** Brief **
When every entry has been read, print each one back exactly.

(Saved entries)
======

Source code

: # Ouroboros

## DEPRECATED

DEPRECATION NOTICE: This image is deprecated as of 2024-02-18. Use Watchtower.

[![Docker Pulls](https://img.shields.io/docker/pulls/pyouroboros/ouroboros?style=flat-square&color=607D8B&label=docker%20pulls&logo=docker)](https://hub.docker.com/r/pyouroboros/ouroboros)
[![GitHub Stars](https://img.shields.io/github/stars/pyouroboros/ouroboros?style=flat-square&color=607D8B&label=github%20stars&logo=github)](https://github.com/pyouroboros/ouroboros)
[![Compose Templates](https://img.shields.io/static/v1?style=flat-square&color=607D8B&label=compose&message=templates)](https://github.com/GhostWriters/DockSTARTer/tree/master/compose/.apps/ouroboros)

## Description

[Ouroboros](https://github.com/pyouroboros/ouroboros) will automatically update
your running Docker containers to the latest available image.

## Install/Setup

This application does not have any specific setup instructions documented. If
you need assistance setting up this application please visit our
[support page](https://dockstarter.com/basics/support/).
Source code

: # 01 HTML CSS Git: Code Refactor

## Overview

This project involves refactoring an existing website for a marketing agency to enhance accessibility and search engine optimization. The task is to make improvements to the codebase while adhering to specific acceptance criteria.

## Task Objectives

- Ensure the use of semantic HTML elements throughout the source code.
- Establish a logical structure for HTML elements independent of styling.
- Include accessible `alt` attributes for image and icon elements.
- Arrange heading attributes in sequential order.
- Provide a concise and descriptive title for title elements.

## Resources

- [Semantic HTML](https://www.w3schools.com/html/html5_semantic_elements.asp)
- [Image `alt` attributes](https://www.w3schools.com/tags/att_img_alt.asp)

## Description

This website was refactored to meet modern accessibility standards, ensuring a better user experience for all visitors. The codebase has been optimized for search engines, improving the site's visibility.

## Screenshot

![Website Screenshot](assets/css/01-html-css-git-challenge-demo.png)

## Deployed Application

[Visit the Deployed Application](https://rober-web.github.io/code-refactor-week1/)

======

** Solution below **
Source code

: # Ouroboros

## DEPRECATED

DEPRECATION NOTICE: This image is deprecated as of 2024-02-18. Use Watchtower.

[![Docker Pulls](https://img.shields.io/docker/pulls/pyouroboros/ouroboros?style=flat-square&color=607D8B&label=docker%20pulls&logo=docker)](https://hub.docker.com/r/pyouroboros/ouroboros)
[![GitHub Stars](https://img.shields.io/github/stars/pyouroboros/ouroboros?style=flat-square&color=607D8B&label=github%20stars&logo=github)](https://github.com/pyouroboros/ouroboros)
[![Compose Templates](https://img.shields.io/static/v1?style=flat-square&color=607D8B&label=compose&message=templates)](https://github.com/GhostWriters/DockSTARTer/tree/master/compose/.apps/ouroboros)

## Description

[Ouroboros](https://github.com/pyouroboros/ouroboros) will automatically update
your running Docker containers to the latest available image.

## Install/Setup

This application does not have any specific setup instructions documented. If
you need assistance setting up this application please visit our
[support page](https://dockstarter.com/basics/support/).
Source code

: # 01 HTML CSS Git: Code Refactor

## Overview

This project involves refactoring an existing website for a marketing agency to enhance accessibility and search engine optimization. The task is to make improvements to the codebase while adhering to specific acceptance criteria.

## Task Objectives

- Ensure the use of semantic HTML elements throughout the source code.
- Establish a logical structure for HTML elements independent of styling.
- Include accessible `alt` attributes for image and icon elements.
- Arrange heading attributes in sequential order.
- Provide a concise and descriptive title for title elements.

## Resources

- [Semantic HTML](https://www.w3schools.com/html/html5_semantic_elements.asp)
- [Image `alt` attributes](https://www.w3schools.com/tags/att_img_alt.asp)

## Description

This website was refactored to meet modern accessibility standards, ensuring a better user experience for all visitors. The codebase has been optimized for search engines, improving the site's visibility.

## Screenshot

![Website Screenshot](assets/css/01-html-css-git-challenge-demo.png)

## Deployed Application

[Visit the Deployed Application](https://rober-web.github.io/code-refactor-week1/)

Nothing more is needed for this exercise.